In a December 11 open discussion with students. Hugh Calkins '45, Chairman of the Corporations Subcommittee on Shareholder Responsibility, said that if a majority of students wanted the Kennedy School of Government's Engelhard Library of Public Affairs renamed, the question would be put on the Corporation's agenda.
Last week, after hearing that 52 per cent of students who responded to a Student Assembly referendum said that Harvard should "take whatever steps are necessary" to change the name of the library, Calkins balked, saying that he didn't know if the poll was indicative of student opinion.
He also noted that the issue may not be put on the Corporation's agenda, saying "an expression of student opinion does not automatically put the issue on the Corporation's docket."
Caulkins refused to say why the poll may not be considered indicative of student beliefs, and his attitude is indicative of the Corporation's severe case of myopla.
Support for renaming the library--established in memory of the late Charles W. Engelhard, an American businessman who made most of his fortune through mining interests in South Africa--is by no means limited to undergraduates who responded to the survey. Congressman, Kennedy School faculty and students and other administrators have already said the library should be renamed.
Calkins' equivocation on the issue--and it appears that he has changed his mind--is indicative of the Corporation's attitudes that what students believe does not matter. Combined with the statements of Graham T. Allison Jr. '62, dean of the Kennedy School, Calkins' action reinforced a patter of refusa! to even consider the issues.

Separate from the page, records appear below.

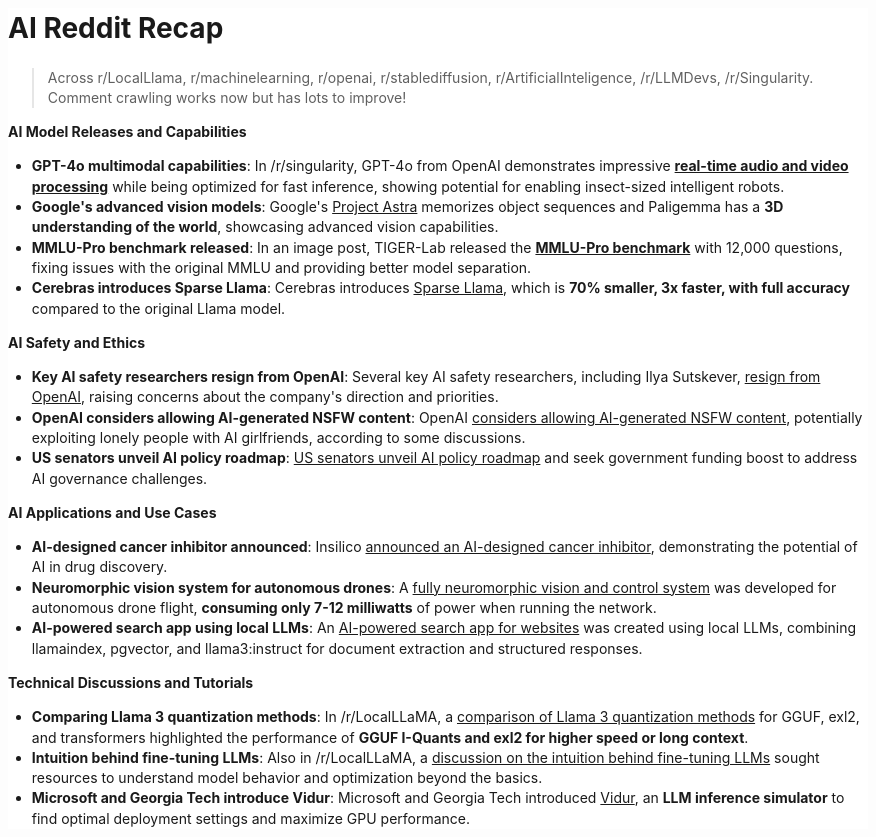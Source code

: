 
# AI Reddit Recap

> Across r/LocalLlama, r/machinelearning, r/openai, r/stablediffusion, r/ArtificialInteligence, /r/LLMDevs, /r/Singularity. Comment crawling works now but has lots to improve!

**AI Model Releases and Capabilities**

- **GPT-4o multimodal capabilities**: In /r/singularity, GPT-4o from OpenAI demonstrates impressive [**real-time audio and video processing**](https://www.reddit.com/r/singularity/comments/1csujjc/how_is_anyone_in_their_right_mind_looking_at_4o/) while being optimized for fast inference, showing potential for enabling insect-sized intelligent robots.
- **Google's advanced vision models**: Google's [Project Astra](https://twitter.com/minchoi/status/1790873017150550354) memorizes object sequences and Paligemma has a **3D understanding of the world**, showcasing advanced vision capabilities.
- **MMLU-Pro benchmark released**: In an image post, TIGER-Lab released the [**MMLU-Pro benchmark**](https://i.redd.it/h80dwvafcl0d1.png) with 12,000 questions, fixing issues with the original MMLU and providing better model separation.
- **Cerebras introduces Sparse Llama**: Cerebras introduces [Sparse Llama](https://www.cerebras.net/blog/introducing-sparse-llama-70-smaller-3x-faster-full-accuracy), which is **70% smaller, 3x faster, with full accuracy** compared to the original Llama model.

**AI Safety and Ethics**

- **Key AI safety researchers resign from OpenAI**: Several key AI safety researchers, including Ilya Sutskever, [resign from OpenAI](https://www.businessinsider.com/openai-leadership-shakeup-jan-leike-ilya-sutskever-resign-chatgpt-superalignment-2024-5), raising concerns about the company's direction and priorities.
- **OpenAI considers allowing AI-generated NSFW content**: OpenAI [considers allowing AI-generated NSFW content](https://hypebeast.com/2024/5/openai-considers-allowing-ai-generated-nsfw-adult-content-info), potentially exploiting lonely people with AI girlfriends, according to some discussions.
- **US senators unveil AI policy roadmap**: [US senators unveil AI policy roadmap](https://www.reuters.com/world/us/us-senators-unveil-ai-policy-roadmap-seek-government-funding-boost-2024-05-15/) and seek government funding boost to address AI governance challenges.

**AI Applications and Use Cases**

- **AI-designed cancer inhibitor announced**: Insilico [announced an AI-designed cancer inhibitor](https://x.com/insilicomeds/status/1790745324643827761?s=46), demonstrating the potential of AI in drug discovery.
- **Neuromorphic vision system for autonomous drones**: A [fully neuromorphic vision and control system](https://arxiv.org/abs/2303.08778) was developed for autonomous drone flight, **consuming only 7-12 milliwatts** of power when running the network.
- **AI-powered search app using local LLMs**: An [AI-powered search app for websites](https://tryhelix.ai/searchbot) was created using local LLMs, combining llamaindex, pgvector, and llama3:instruct for document extraction and structured responses.

**Technical Discussions and Tutorials**

- **Comparing Llama 3 quantization methods**: In /r/LocalLLaMA, a [comparison of Llama 3 quantization methods](https://www.reddit.com/r/LocalLLaMA/comments/1cst400/result_llama_3_mmlu_score_vs_quantization_for/) for GGUF, exl2, and transformers highlighted the performance of **GGUF I-Quants and exl2 for higher speed or long context**.
- **Intuition behind fine-tuning LLMs**: Also in /r/LocalLLaMA, a [discussion on the intuition behind fine-tuning LLMs](https://www.reddit.com/r/LocalLLaMA/comments/1cslme0/any_good_courses_for_learning_intuition_of/) sought resources to understand model behavior and optimization beyond the basics.
- **Microsoft and Georgia Tech introduce Vidur**: Microsoft and Georgia Tech introduced [Vidur](http://github.com/microsoft/vidur), an **LLM inference simulator** to find optimal deployment settings and maximize GPU performance.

To questions as important as Harvard's many and varied involvements with South Africa white minority government can be solved by not discussing the issue at hand. The Corporation must come out of its protective shell and face the facts--a lot of people with a wide variety of backgrounds, and an equally large number of positions in and outside of Harvard, care about this issue. The results of the Assembly referendum underline these feelings.
If the Corporation is going to insist that students act rationally and reasonably, we can only hope that it will do the same.